WORK ITEM –
An exact copy of the entries is needed, with every picture left out.
-- DATA follows --
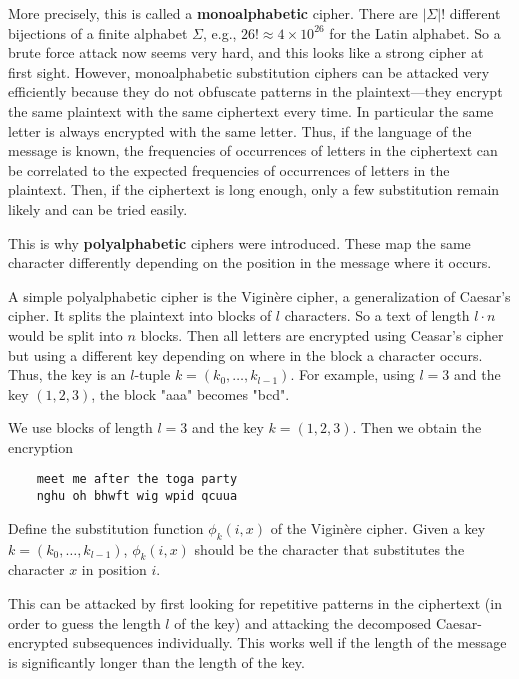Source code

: More precisely, this is called a \textbf{monoalphabetic} cipher.
There are $|\Sigma|!$ different bijections of a finite alphabet $\Sigma$, e.g., $26!\approx 4\times 10^{26}$ for the Latin alphabet.
So a brute force attack now seems very hard, and this looks like a strong cipher at first sight. 
However, monoalphabetic substitution ciphers can be attacked very efficiently because they do not obfuscate patterns in the plaintext---they encrypt the same plaintext with the same ciphertext every time.
In particular the same letter is always encrypted with the same letter. 
Thus, if the language of the message is known, the frequencies of occurrences of letters in the ciphertext can be correlated to the expected frequencies of occurrences of letters in the plaintext.
Then, if the ciphertext is long enough, only a few substitution remain likely and can be tried easily.

This is why \textbf{polyalphabetic} ciphers were introduced.
These map the same character differently depending on the position in the message where it occurs.

A simple polyalphabetic cipher is the Vigin\`ere cipher, a generalization of Caesar's cipher.
It splits the plaintext into blocks of $l$ characters.
So a text of length $l\cdot n$ would be split into $n$ blocks.
Then all letters are encrypted using Ceasar's cipher but using a different key depending on where in the block a character occurs.
Thus, the key is an $l$-tuple $k=(k_0,\ldots,k_{l-1})$.
For example, using $l=3$ and the key $(1,2,3)$, the block "aaa" becomes "bcd". 

\begin{example}
 We use blocks of length $l=3$ and the key $k=(1,2,3)$.
 Then we obtain the encryption
  \begin{lstlisting}
    meet me after the toga party
    nghu oh bhwft wig wpid qcuua
  \end{lstlisting}
\end{example}

\begin{exercise}\label{exc:sd:viginere}
Define the substitution function $\phi_k(i,x)$ of the Vigin\`ere cipher.
Given a key $k=(k_0,\ldots,k_{l-1})$, $\phi_k(i,x)$ should be the character that substitutes the character $x$ in position $i$.
\end{exercise}

This can be attacked by first looking for repetitive patterns in the ciphertext (in order to guess the length $l$ of the key) and attacking the decomposed Caesar-encrypted subsequences individually.
This works well if the length of the message is significantly longer than the length of the key. 

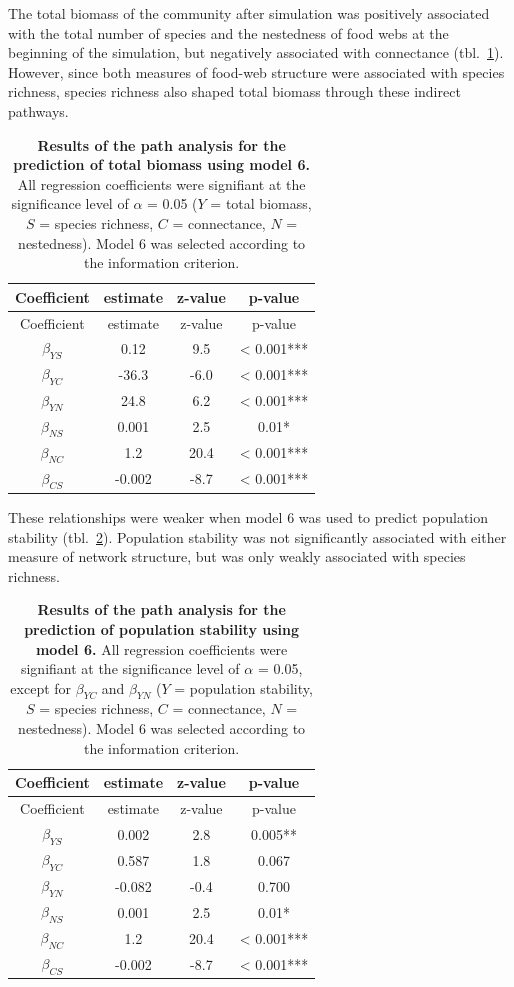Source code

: \documentclass[11pt]{article}
\begin{document}
The total biomass of the community after simulation was positively
associated with the total number of species and the nestedness of food
webs at the beginning of the simulation, but negatively associated with
connectance (tbl.~\ref{tbl:path_biomass}). However, since both measures
of food-web structure were associated with species richness, species
richness also shaped total biomass through these indirect pathways.

\hypertarget{tbl:path_biomass}{}
\begin{longtable}[]{@{}cccc@{}}
\caption{\label{tbl:path_biomass}\textbf{Results of the path analysis
for the prediction of total biomass using model 6.} All regression
coefficients were signifiant at the significance level of \(\alpha\) =
0.05 (\(Y\) = total biomass, \(S\) = species richness, \(C\) =
connectance, \(N\) = nestedness). Model 6 was selected according to the
information criterion.}\tabularnewline
\toprule
Coefficient & estimate & z-value & p-value\tabularnewline
\midrule
\endfirsthead
\toprule
Coefficient & estimate & z-value & p-value\tabularnewline
\midrule
\endhead
\(\beta_{YS}\) & 0.12 & 9.5 & \textless{} 0.001***\tabularnewline
\(\beta_{YC}\) & -36.3 & -6.0 & \textless{} 0.001***\tabularnewline
\(\beta_{YN}\) & 24.8 & 6.2 & \textless{} 0.001***\tabularnewline
\(\beta_{NS}\) & 0.001 & 2.5 & 0.01*\tabularnewline
\(\beta_{NC}\) & 1.2 & 20.4 & \textless{} 0.001***\tabularnewline
\(\beta_{CS}\) & -0.002 & -8.7 & \textless{} 0.001***\tabularnewline
\bottomrule
\end{longtable}

These relationships were weaker when model 6 was used to predict
population stability (tbl.~\ref{tbl:path_stability}). Population
stability was not significantly associated with either measure of
network structure, but was only weakly associated with species richness.

\hypertarget{tbl:path_stability}{}
\begin{longtable}[]{@{}cccc@{}}
\caption{\label{tbl:path_stability}\textbf{Results of the path analysis
for the prediction of population stability using model 6.} All
regression coefficients were signifiant at the significance level of
\(\alpha\) = 0.05, except for \(\beta_{YC}\) and \(\beta_{YN}\) (\(Y\) =
population stability, \(S\) = species richness, \(C\) = connectance,
\(N\) = nestedness). Model 6 was selected according to the information
criterion.}\tabularnewline
\toprule
Coefficient & estimate & z-value & p-value\tabularnewline
\midrule
\endfirsthead
\toprule
Coefficient & estimate & z-value & p-value\tabularnewline
\midrule
\endhead
\(\beta_{YS}\) & 0.002 & 2.8 & 0.005**\tabularnewline
\(\beta_{YC}\) & 0.587 & 1.8 & 0.067\tabularnewline
\(\beta_{YN}\) & -0.082 & -0.4 & 0.700\tabularnewline
\(\beta_{NS}\) & 0.001 & 2.5 & 0.01*\tabularnewline
\(\beta_{NC}\) & 1.2 & 20.4 & \textless{} 0.001***\tabularnewline
\(\beta_{CS}\) & -0.002 & -8.7 & \textless{} 0.001***\tabularnewline
\bottomrule
\end{longtable}
\end{document}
-- DATA concluded --
RESULT OF THIS EXERCISE –
Source code

: More precisely, this is called a \textbf{monoalphabetic} cipher.
There are $|\Sigma|!$ different bijections of a finite alphabet $\Sigma$, e.g., $26!\approx 4\times 10^{26}$ for the Latin alphabet.
So a brute force attack now seems very hard, and this looks like a strong cipher at first sight. 
However, monoalphabetic substitution ciphers can be attacked very efficiently because they do not obfuscate patterns in the plaintext---they encrypt the same plaintext with the same ciphertext every time.
In particular the same letter is always encrypted with the same letter. 
Thus, if the language of the message is known, the frequencies of occurrences of letters in the ciphertext can be correlated to the expected frequencies of occurrences of letters in the plaintext.
Then, if the ciphertext is long enough, only a few substitution remain likely and can be tried easily.

This is why \textbf{polyalphabetic} ciphers were introduced.
These map the same character differently depending on the position in the message where it occurs.

A simple polyalphabetic cipher is the Vigin\`ere cipher, a generalization of Caesar's cipher.
It splits the plaintext into blocks of $l$ characters.
So a text of length $l\cdot n$ would be split into $n$ blocks.
Then all letters are encrypted using Ceasar's cipher but using a different key depending on where in the block a character occurs.
Thus, the key is an $l$-tuple $k=(k_0,\ldots,k_{l-1})$.
For example, using $l=3$ and the key $(1,2,3)$, the block "aaa" becomes "bcd". 

\begin{example}
 We use blocks of length $l=3$ and the key $k=(1,2,3)$.
 Then we obtain the encryption
  \begin{lstlisting}
    meet me after the toga party
    nghu oh bhwft wig wpid qcuua
  \end{lstlisting}
\end{example}

\begin{exercise}\label{exc:sd:viginere}
Define the substitution function $\phi_k(i,x)$ of the Vigin\`ere cipher.
Given a key $k=(k_0,\ldots,k_{l-1})$, $\phi_k(i,x)$ should be the character that substitutes the character $x$ in position $i$.
\end{exercise}

This can be attacked by first looking for repetitive patterns in the ciphertext (in order to guess the length $l$ of the key) and attacking the decomposed Caesar-encrypted subsequences individually.
This works well if the length of the message is significantly longer than the length of the key. 

Source code

: \documentclass[11pt]{article}
\begin{document}
The total biomass of the community after simulation was positively
associated with the total number of species and the nestedness of food
webs at the beginning of the simulation, but negatively associated with
connectance (tbl.~\ref{tbl:path_biomass}). However, since both measures
of food-web structure were associated with species richness, species
richness also shaped total biomass through these indirect pathways.

\hypertarget{tbl:path_biomass}{}
\begin{longtable}[]{@{}cccc@{}}
\caption{\label{tbl:path_biomass}\textbf{Results of the path analysis
for the prediction of total biomass using model 6.} All regression
coefficients were signifiant at the significance level of \(\alpha\) =
0.05 (\(Y\) = total biomass, \(S\) = species richness, \(C\) =
connectance, \(N\) = nestedness). Model 6 was selected according to the
information criterion.}\tabularnewline
\toprule
Coefficient & estimate & z-value & p-value\tabularnewline
\midrule
\endfirsthead
\toprule
Coefficient & estimate & z-value & p-value\tabularnewline
\midrule
\endhead
\(\beta_{YS}\) & 0.12 & 9.5 & \textless{} 0.001***\tabularnewline
\(\beta_{YC}\) & -36.3 & -6.0 & \textless{} 0.001***\tabularnewline
\(\beta_{YN}\) & 24.8 & 6.2 & \textless{} 0.001***\tabularnewline
\(\beta_{NS}\) & 0.001 & 2.5 & 0.01*\tabularnewline
\(\beta_{NC}\) & 1.2 & 20.4 & \textless{} 0.001***\tabularnewline
\(\beta_{CS}\) & -0.002 & -8.7 & \textless{} 0.001***\tabularnewline
\bottomrule
\end{longtable}

These relationships were weaker when model 6 was used to predict
population stability (tbl.~\ref{tbl:path_stability}). Population
stability was not significantly associated with either measure of
network structure, but was only weakly associated with species richness.

\hypertarget{tbl:path_stability}{}
\begin{longtable}[]{@{}cccc@{}}
\caption{\label{tbl:path_stability}\textbf{Results of the path analysis
for the prediction of population stability using model 6.} All
regression coefficients were signifiant at the significance level of
\(\alpha\) = 0.05, except for \(\beta_{YC}\) and \(\beta_{YN}\) (\(Y\) =
population stability, \(S\) = species richness, \(C\) = connectance,
\(N\) = nestedness). Model 6 was selected according to the information
criterion.}\tabularnewline
\toprule
Coefficient & estimate & z-value & p-value\tabularnewline
\midrule
\endfirsthead
\toprule
Coefficient & estimate & z-value & p-value\tabularnewline
\midrule
\endhead
\(\beta_{YS}\) & 0.002 & 2.8 & 0.005**\tabularnewline
\(\beta_{YC}\) & 0.587 & 1.8 & 0.067\tabularnewline
\(\beta_{YN}\) & -0.082 & -0.4 & 0.700\tabularnewline
\(\beta_{NS}\) & 0.001 & 2.5 & 0.01*\tabularnewline
\(\beta_{NC}\) & 1.2 & 20.4 & \textless{} 0.001***\tabularnewline
\(\beta_{CS}\) & -0.002 & -8.7 & \textless{} 0.001***\tabularnewline
\bottomrule
\end{longtable}
\end{document}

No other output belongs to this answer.